薬師の旦那様は記憶喪失らしいです(旧題:旦那が記憶喪失になりまして)

夜風 りん

文字の大きさ
上 下
57 / 64
過去編 フェリシアとカミル

#12

しおりを挟む
 フェリシアはじっと時計を見つめながら公園のベンチに座っていた。
 時刻は午前の10時。約束の時間まであと一時間もあるが、落ち着かなくてフェリシアはかなり早い時間に待ち合わせ場所に来ていた。

 (どうしよう。デートなんて…したこともないですよ)

 実はすでに30分以上もここで待っているのだが、やる気の塊のように思われないか心配で、フェリシアは時間まで家に戻るかどうか悶々と考えているうちに30分経過していた。
 でも、遅刻してルーズなように思われたくなくて、じっと待っているのだが。

 「フェリシアさん…?」

 しばらくして、ぼんやりしているとカミルがやってきた。
 まだ時間にして30分ほど早い時刻でまだゆとりはたっぷりある。

 だが、30分より前にここにきているということで彼は焦った表情を浮かべた。

 「ごめん。30分前に到着するようにしたんだけど、待たせちゃったかな?」

 「え? あ、いえ! その、緊張しすぎていたっていうのもあるんですけれど、家の時計が壊れちゃっていて…」

 咄嗟にそんな嘘をついてしまったのは、重たくないかなとか、嫌われたくないとか、そういうことを考えないわけもないというわけである。
 カミルは眉尻を下げた。

 「もしよければ、直そうか? ある程度のことならそれなりに出来ると思うけど…?」

 「い、いえ、結構です!」

 フェリシアは勢いよくそう言うと、カミルは少しだけ残念そうに笑った。

 「それはそれは。…さて、まだ早いけど、行こうか?」

 「はい」

 フェリシアが大きく頷くと、カミルはニコッと少年のような笑みを浮かべた。

 「それにしても、今日は天気がいいよね」

 「ええ。日焼けしちゃいそうです」

 さすがに木陰で待っていたとはいえ、うっすらと汗ばむほどの陽気だった。

 「どこに行きますか?」

 「オルフェウス広場だ」

 「オルフェウス広場って…デートスポットの名所じゃないですか」

 フェリシアが呆れるのも無理はなく、常に人がいっぱいいるその広場はカップルの聖地でもあり、夫婦デートとしても有名なラブラブカップル用の場所のようなものだった。
 そもそもは、軍神と呼ばれ、この国の英雄となったオルフェウス将軍を記念して作られたのだが、いつの間にか噴水に願いを込めてコインを投げ込むと願いが叶うと評判となり、気が付けばデートスポットになっていたのだった。
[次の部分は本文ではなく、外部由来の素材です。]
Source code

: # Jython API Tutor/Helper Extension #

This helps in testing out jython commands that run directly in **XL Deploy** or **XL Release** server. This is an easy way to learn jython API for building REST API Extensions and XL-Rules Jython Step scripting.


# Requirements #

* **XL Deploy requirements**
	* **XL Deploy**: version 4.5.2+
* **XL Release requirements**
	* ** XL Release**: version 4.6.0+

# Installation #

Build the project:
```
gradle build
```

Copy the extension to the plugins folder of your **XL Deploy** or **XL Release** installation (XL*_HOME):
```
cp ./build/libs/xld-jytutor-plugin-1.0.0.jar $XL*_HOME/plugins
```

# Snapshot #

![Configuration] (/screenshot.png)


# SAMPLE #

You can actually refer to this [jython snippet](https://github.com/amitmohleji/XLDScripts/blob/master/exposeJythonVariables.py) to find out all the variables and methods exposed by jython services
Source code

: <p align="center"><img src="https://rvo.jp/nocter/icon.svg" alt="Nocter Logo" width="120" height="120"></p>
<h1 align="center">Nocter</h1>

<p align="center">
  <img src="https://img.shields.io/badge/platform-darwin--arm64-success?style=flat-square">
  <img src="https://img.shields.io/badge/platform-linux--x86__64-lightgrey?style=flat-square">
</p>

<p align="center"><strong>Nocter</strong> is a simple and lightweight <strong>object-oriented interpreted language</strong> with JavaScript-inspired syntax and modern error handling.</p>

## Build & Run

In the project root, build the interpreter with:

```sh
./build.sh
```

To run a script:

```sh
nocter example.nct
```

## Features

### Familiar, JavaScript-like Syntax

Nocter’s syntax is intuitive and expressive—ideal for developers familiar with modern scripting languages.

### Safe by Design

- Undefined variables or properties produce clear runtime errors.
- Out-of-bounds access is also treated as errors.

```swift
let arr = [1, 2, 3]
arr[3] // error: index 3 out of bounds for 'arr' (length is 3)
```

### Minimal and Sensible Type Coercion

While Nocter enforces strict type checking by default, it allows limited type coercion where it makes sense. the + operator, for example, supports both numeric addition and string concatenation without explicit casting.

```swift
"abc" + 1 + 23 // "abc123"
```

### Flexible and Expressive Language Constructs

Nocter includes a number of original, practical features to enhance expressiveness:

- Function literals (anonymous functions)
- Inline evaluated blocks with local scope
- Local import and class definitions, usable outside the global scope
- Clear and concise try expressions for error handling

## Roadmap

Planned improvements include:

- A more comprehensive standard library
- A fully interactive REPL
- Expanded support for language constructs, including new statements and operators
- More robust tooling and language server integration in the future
 そう言う場所には無縁だと思っていたが、マーサにお勧めされる恋愛小説でもよく出てくる名所中の名所であり、憧れないわけでもなかった。
 が、今はカミルと友達同然。恋人には振ってしまったのになれるなんて思わないわけで、フェリシアは恋人ではない自分を誘うのかよくわかっていなかった。

 「オルフェウス広場は恋人たちのためじゃないからね」

 カミルはフェリシアと並んで歩きながらそう言うと、悪戯っぽく笑った。


 「それに、俺はまだ、君のことが好きだから」


 「…え?」

 フェリシアがキョトンとして足を止めると、カミルは立ち止まってニッコリと笑いながら振り返った。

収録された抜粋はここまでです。